-- What you need to do --
Transcribe the lines of the records starting with the one that has "二乗の合計が代入される予定である変数の変数名を考えてください。" in it and ending with the last, and transcribe nothing else.

--- Data extract Enclosed Below ---

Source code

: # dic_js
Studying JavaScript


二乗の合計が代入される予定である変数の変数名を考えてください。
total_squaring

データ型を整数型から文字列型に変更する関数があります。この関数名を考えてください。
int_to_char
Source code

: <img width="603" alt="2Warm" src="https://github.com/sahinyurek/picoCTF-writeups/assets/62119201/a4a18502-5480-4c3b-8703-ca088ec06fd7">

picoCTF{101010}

--- End of Enclosed Data extract ---

-- Response for this exercise --
二乗の合計が代入される予定である変数の変数名を考えてください。
total_squaring

データ型を整数型から文字列型に変更する関数があります。この関数名を考えてください。
int_to_char
Source code

: <img width="603" alt="2Warm" src="https://github.com/sahinyurek/picoCTF-writeups/assets/62119201/a4a18502-5480-4c3b-8703-ca088ec06fd7">

picoCTF{101010}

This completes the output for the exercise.